● **MATERIAL FOR THE TASK**:
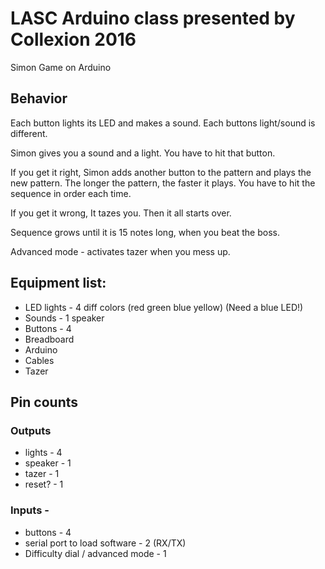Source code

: 
# LASC Arduino class presented by Collexion 2016



Simon Game on Arduino

##  Behavior

Each button lights its LED and makes a sound. Each buttons light/sound is different.

Simon gives you a sound and a light.
You have to hit that button.

If you get it right, Simon adds another button to the pattern and plays the new pattern.
The longer the pattern, the faster it plays.
You have to hit the sequence in order each time.

If you get it wrong, It tazes you.
Then it all starts over.

Sequence grows until it is 15 notes long, when you beat the boss.

Advanced mode - activates tazer when you mess up.


## Equipment list:

* LED lights - 4 diff colors (red green blue yellow) (Need a blue LED!)
* Sounds - 1 speaker
* Buttons - 4
* Breadboard
* Arduino
* Cables
* Tazer

## Pin counts

### Outputs

* lights - 4
* speaker - 1
* tazer - 1
* reset? - 1

### Inputs -

* buttons - 4
* serial port to load software - 2 (RX/TX)
* Difficulty dial / advanced mode - 1

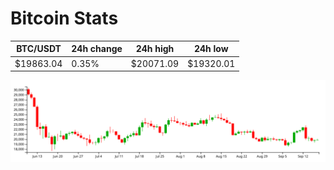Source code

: # Bitcoin Stats

BTC/USDT|24h change|24h high|24h low|
|---|---|---|---|
|$19863.04|0.35%|$20071.09|$19320.01|

<img src="./chart.svg">
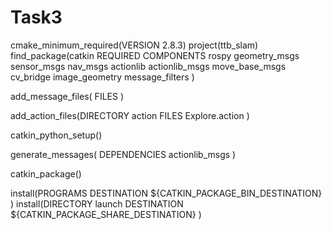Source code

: # Task3
cmake_minimum_required(VERSION 2.8.3)
project(ttb_slam)
find_package(catkin REQUIRED COMPONENTS
  rospy
  geometry_msgs
  sensor_msgs
  nav_msgs
  actionlib
  actionlib_msgs
  move_base_msgs
  cv_bridge
  image_geometry
  message_filters
)

add_message_files(
    FILES
)

add_action_files(DIRECTORY action
    FILES
    Explore.action
)

catkin_python_setup()

generate_messages(
    DEPENDENCIES
    actionlib_msgs
)

catkin_package()

install(PROGRAMS
  DESTINATION ${CATKIN_PACKAGE_BIN_DESTINATION}
)
install(DIRECTORY
  launch
  DESTINATION ${CATKIN_PACKAGE_SHARE_DESTINATION}
)
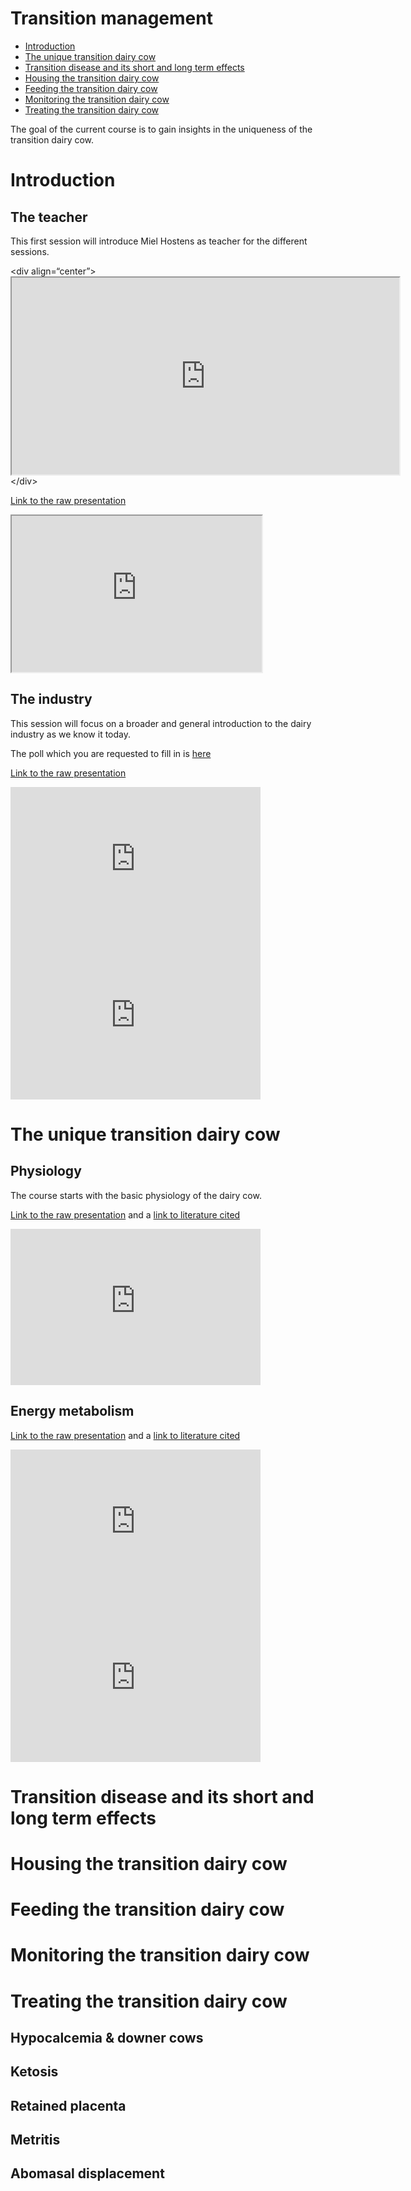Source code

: Transition management
================

  - [Introduction](#introduction)
  - [The unique transition dairy cow](#the-unique-transition-dairy-cow)
  - [Transition disease and its short and long term
    effects](#transition-disease-and-its-short-and-long-term-effects)
  - [Housing the transition dairy
    cow](#housing-the-transition-dairy-cow)
  - [Feeding the transition dairy
    cow](#feeding-the-transition-dairy-cow)
  - [Monitoring the transition dairy
    cow](#monitoring-the-transition-dairy-cow)
  - [Treating the transition dairy
    cow](#treating-the-transition-dairy-cow)

The goal of the current course is to gain insights in the uniqueness of
the transition dairy cow.

# Introduction

## The teacher

This first session will introduce Miel Hostens as teacher for the
different sessions.

\<div align=“center”\> <iframe width="620" height="315"
        src="https://www.youtube.com/embed/OhlVBpEnjig"> </iframe>
\</div\>

[Link to the raw
presentation](https://prezi.com/view/eOCdI7EIZmOEwEQP6lG4/)

<iframe width="400" height="250" src="https://www.youtube.com/embed/bT79VMQOnrs">

</iframe>

## The industry

This session will focus on a broader and general introduction to the
dairy industry as we know it today.

The poll which you are requested to fill in is
[here](https://www.menti.com/jp3kenbmz7)

[Link to the raw
presentation](https://prezi.com/view/fhX2xHhhiYPfEn76McCe/)

<iframe width="400" height="250" src="https://www.youtube.com/embed/VqvdjKvdBDk" frameborder="0" allow="accelerometer; autoplay; encrypted-media; gyroscope; picture-in-picture" allowfullscreen>

</iframe>

<iframe width="400" height="250" src="https://www.youtube.com/embed/Ey5UNYJ9ZRM" frameborder="0" allow="accelerometer; autoplay; encrypted-media; gyroscope; picture-in-picture" allowfullscreen>

</iframe>

# The unique transition dairy cow

## Physiology

The course starts with the basic physiology of the dairy cow.

[Link to the raw
presentation](https://prezi.com/view/v2KDzmGQYWlFd7iFpljO/) and a [link
to literature cited](1_Physiology/Literature/)

<iframe width="400" height="250" src="https://www.youtube.com/embed/pgrZpJBpseE" frameborder="0" allow="accelerometer; autoplay; encrypted-media; gyroscope; picture-in-picture" allowfullscreen>

</iframe>

## Energy metabolism

[Link to the raw
presentation](https://prezi.com/view/eOCdI7EIZmOEwEQP6lG4/) and a [link
to literature cited](2_EnergyMetabolism/Literature/)

<iframe width="400" height="250" src="https://www.youtube.com/embed/D_fpTZ06tXU" frameborder="0" allow="accelerometer; autoplay; encrypted-media; gyroscope; picture-in-picture" allowfullscreen>

</iframe>

<iframe width="400" height="250" src="https://www.youtube.com/embed/7ri6sRG4d8I" frameborder="0" allow="accelerometer; autoplay; encrypted-media; gyroscope; picture-in-picture" allowfullscreen>

</iframe>

# Transition disease and its short and long term effects

# Housing the transition dairy cow

# Feeding the transition dairy cow

# Monitoring the transition dairy cow

# Treating the transition dairy cow

## Hypocalcemia & downer cows

## Ketosis

## Retained placenta

## Metritis

## Abomasal displacement
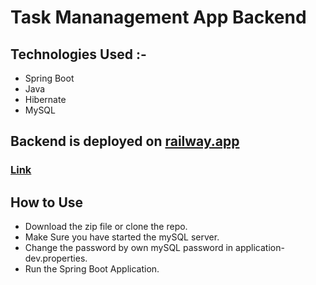 # Task Mananagement App Backend 

## Technologies Used :- 
- Spring Boot
- Java
- Hibernate
- MySQL

## Backend is deployed on [railway.app](railway.app)

### [Link](https://taskmanagementbackend-production-5423.up.railway.app)

## How to Use
- Download the zip file or clone the repo.
- Make Sure you have started the mySQL server.
- Change the password by own mySQL password in application-dev.properties.
- Run the Spring Boot Application.
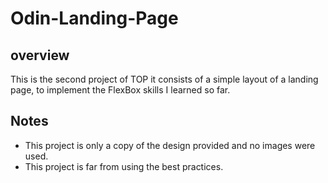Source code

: # Odin-Landing-Page
## overview
This is the second project of TOP
it consists of a simple layout of a landing page, to implement the FlexBox skills I learned so far.

## Notes
<ul>
<li>This project is only a copy of the design provided and no images were used.</li>
<li> This project is far from using the best practices.</li>
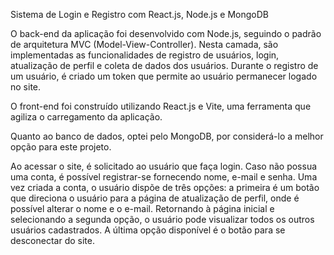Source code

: Sistema de Login e Registro com React.js, Node.js e MongoDB

O back-end da aplicação foi desenvolvido com Node.js, seguindo o padrão de arquitetura MVC (Model-View-Controller). Nesta camada, são implementadas as funcionalidades de registro de usuários, login, atualização de perfil e coleta de dados dos usuários. Durante o registro de um usuário, é criado um token que permite ao usuário permanecer logado no site.

O front-end foi construído utilizando React.js e Vite, uma ferramenta que agiliza o carregamento da aplicação.

Quanto ao banco de dados, optei pelo MongoDB, por considerá-lo a melhor opção para este projeto.

Ao acessar o site, é solicitado ao usuário que faça login. Caso não possua uma conta, é possível registrar-se fornecendo nome, e-mail e senha. Uma vez criada a conta, o usuário dispõe de três opções: a primeira é um botão que direciona o usuário para a página de atualização de perfil, onde é possível alterar o nome e o e-mail. Retornando à página inicial e selecionando a segunda opção, o usuário pode visualizar todos os outros usuários cadastrados. A última opção disponível é o botão para se desconectar do site.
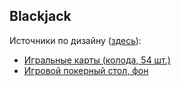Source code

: ## Blackjack

Источники по дизайну ([здесь](./assets/)):
- [Игральные карты (колода, 54 шт.)](https://natomarcacini.itch.io/card-asset-pack)
- [Игровой покерный стол, фон](https://ru.freepik.com/free-vector/gradient-poker-table-background_94959238.htm#query=покерный%20стол&position=27&from_view=keyword&track=ais&uuid=5d25d603-a17c-4c9f-8edb-eaa34de26fe9)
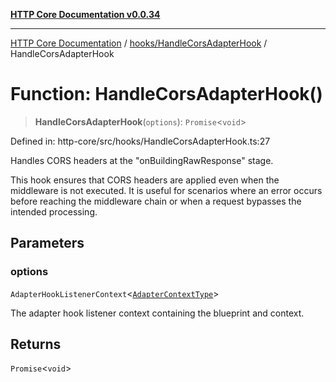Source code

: [**HTTP Core Documentation v0.0.34**](../../../README.md)

***

[HTTP Core Documentation](../../../modules.md) / [hooks/HandleCorsAdapterHook](../README.md) / HandleCorsAdapterHook

# Function: HandleCorsAdapterHook()

> **HandleCorsAdapterHook**(`options`): `Promise`\<`void`\>

Defined in: http-core/src/hooks/HandleCorsAdapterHook.ts:27

Handles CORS headers at the "onBuildingRawResponse" stage.

This hook ensures that CORS headers are applied even when the middleware is not executed.
It is useful for scenarios where an error occurs before reaching the middleware chain
or when a request bypasses the intended processing.

## Parameters

### options

`AdapterHookListenerContext`\<[`AdapterContextType`](../type-aliases/AdapterContextType.md)\>

The adapter hook listener context containing the blueprint and context.

## Returns

`Promise`\<`void`\>
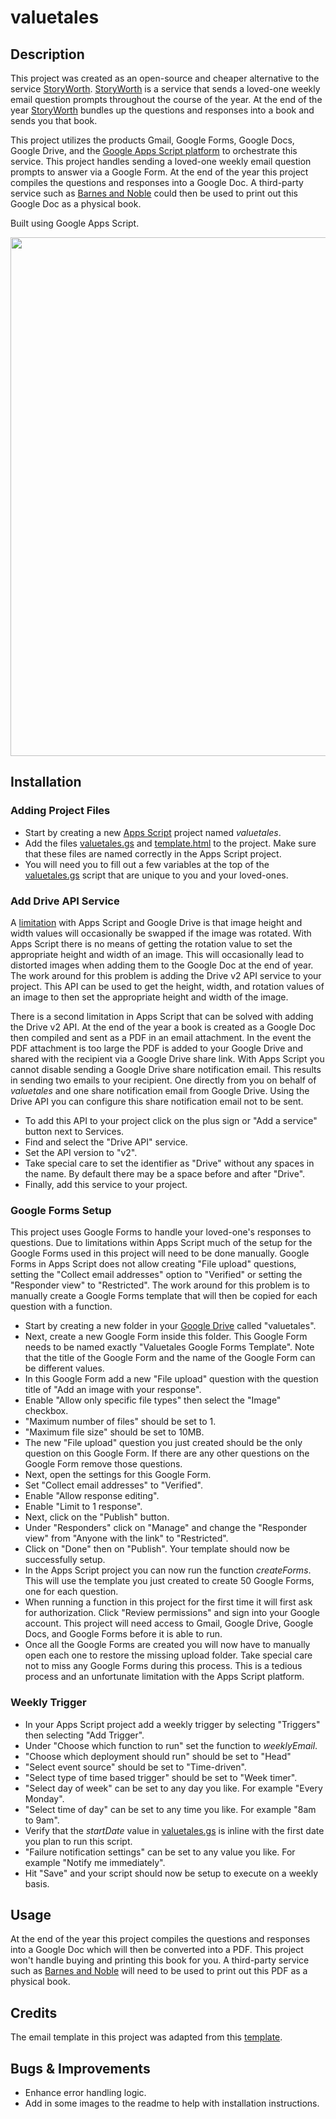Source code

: # valuetales

## Description

This project was created as an open-source and cheaper alternative to the service [StoryWorth](https://welcome.storyworth.com/).
[StoryWorth](https://welcome.storyworth.com/) is a service that sends a loved-one weekly email question prompts throughout the course of the year.
At the end of the year [StoryWorth](https://welcome.storyworth.com/) bundles up the questions and responses into a book and sends you that book.

This project utilizes the products Gmail, Google Forms, Google Docs, Google Drive, and the [Google Apps Script platform](https://developers.google.com/apps-script) to orchestrate this service.
This project handles sending a loved-one weekly email question prompts to answer via a Google Form.
At the end of the year this project compiles the questions and responses into a Google Doc.
A third-party service such as [Barnes and Noble](https://press.barnesandnoble.com/print-on-demand) could then be used to print out this Google Doc as a physical book.

Built using Google Apps Script.

<div align="center">
  <picture>
    <img src="https://repository-images.githubusercontent.com/748037446/3c8c2418-113e-4bb0-934b-2328f3986f22" width="830px">
  </picture>
</div>

## Installation

### Adding Project Files

- Start by creating a new [Apps Script](https://script.google.com/) project named _valuetales_.
- Add the files [valuetales.gs](./valuetales.gs) and [template.html](./template.html) to the project. Make sure that these files are named correctly in the Apps Script project.
- You will need you to fill out a few variables at the top of the [valuetales.gs](./valuetales.gs) script that are unique to you and your loved-ones.

### Add Drive API Service

A [limitation](https://support.google.com/drive/thread/329524349/image-info-in-google-drive-on-windows-swaps-width-and-height?hl=en) with Apps Script and Google Drive is that image height and width values will occasionally be swapped if the image was rotated.
With Apps Script there is no means of getting the rotation value to set the appropriate height and width of an image.
This will occasionally lead to distorted images when adding them to the Google Doc at the end of year.
The work around for this problem is adding the Drive v2 API service to your project.
This API can be used to get the height, width, and rotation values of an image to then set the appropriate height and width of the image.

There is a second limitation in Apps Script that can be solved with adding the Drive v2 API.
At the end of the year a book is created as a Google Doc then compiled and sent as a PDF in an email attachment.
In the event the PDF attachment is too large the PDF is added to your Google Drive and shared with the recipient via a Google Drive share link.
With Apps Script you cannot disable sending a Google Drive share notification email.
This results in sending two emails to your recipient.
One directly from you on behalf of _valuetales_ and one share notification email from Google Drive.
Using the Drive API you can configure this share notification email not to be sent.

- To add this API to your project click on the plus sign or "Add a service" button next to Services.
- Find and select the "Drive API" service.
- Set the API version to "v2".
- Take special care to set the identifier as "Drive" without any spaces in the name.
  By default there may be a space before and after "Drive".
- Finally, add this service to your project.

### Google Forms Setup

This project uses Google Forms to handle your loved-one's responses to questions.
Due to limitations within Apps Script much of the setup for the Google Forms used in this project will need to be done manually.
Google Forms in Apps Script does not allow creating "File upload" questions, setting the "Collect email addresses" option to "Verified" or setting the "Responder view" to "Restricted".
The work around for this problem is to manually create a Google Forms template that will then be copied for each question with a function.

- Start by creating a new folder in your [Google Drive](https://drive.google.com/drive/u/0/my-drive) called "valuetales".
- Next, create a new Google Form inside this folder. This Google Form needs to be named exactly "Valuetales Google Forms Template".
  Note that the title of the Google Form and the name of the Google Form can be different values.
- In this Google Form add a new "File upload" question with the question title of "Add an image with your response".
- Enable "Allow only specific file types" then select the "Image" checkbox.
- "Maximum number of files" should be set to 1.
- "Maximum file size" should be set to 10MB.
- The new "File upload" question you just created should be the only question on this Google Form. If there are any other questions on the Google Form remove those questions.
- Next, open the settings for this Google Form.
- Set "Collect email addresses" to "Verified".
- Enable "Allow response editing".
- Enable "Limit to 1 response".
- Next, click on the "Publish" button.
- Under "Responders" click on "Manage" and change the "Responder view" from "Anyone with the link" to "Restricted".
- Click on "Done" then on "Publish". Your template should now be successfully setup.
- In the Apps Script project you can now run the function _createForms_.
  This will use the template you just created to create 50 Google Forms, one for each question.
- When running a function in this project for the first time it will first ask for authorization.
  Click "Review permissions" and sign into your Google account.
  This project will need access to Gmail, Google Drive, Google Docs, and Google Forms before it is able to run.
- Once all the Google Forms are created you will now have to manually open each one to restore the missing upload folder. Take special care not to miss any Google Forms during this process. This is a tedious process and an unfortunate limitation with the Apps Script platform.

### Weekly Trigger

- In your Apps Script project add a weekly trigger by selecting "Triggers" then selecting "Add Trigger".
- Under "Choose which function to run" set the function to _weeklyEmail_.
- "Choose which deployment should run" should be set to "Head"
- "Select event source" should be set to "Time-driven".
- "Select type of time based trigger" should be set to "Week timer".
- "Select day of week" can be set to any day you like. For example "Every Monday".
- "Select time of day" can be set to any time you like. For example "8am to 9am".
- Verify that the _startDate_ value in [valuetales.gs](./valuetales.gs) is inline with the first date you plan to run this script.
- "Failure notification settings" can be set to any value you like. For example "Notify me immediately".
- Hit "Save" and your script should now be setup to execute on a weekly basis.

## Usage

At the end of the year this project compiles the questions and responses into a Google Doc which will then be converted into a PDF.
This project won't handle buying and printing this book for you.
A third-party service such as [Barnes and Noble](https://press.barnesandnoble.com/print-on-demand) will need to be used to print out this PDF as a physical book.

## Credits

The email template in this project was adapted from this [template](https://github.com/leemunroe/responsive-html-email-template).

## Bugs & Improvements

- Enhance error handling logic.
- Add in some images to the readme to help with installation instructions.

● **INSTRUCTIONS TO FOLLOW**: With the line holding "to literature cited](1_Physiology/Literature/)" as the first and the line holding "to literature cited](2_EnergyMetabolism/Literature/)" as the last, please transcribe exactly the lines of the material above in that range and nothing else.

● **RESPONSE TO THE TASK**:
to literature cited](1_Physiology/Literature/)

<iframe width="400" height="250" src="https://www.youtube.com/embed/pgrZpJBpseE" frameborder="0" allow="accelerometer; autoplay; encrypted-media; gyroscope; picture-in-picture" allowfullscreen>

</iframe>

## Energy metabolism

[Link to the raw
presentation](https://prezi.com/view/eOCdI7EIZmOEwEQP6lG4/) and a [link
to literature cited](2_EnergyMetabolism/Literature/)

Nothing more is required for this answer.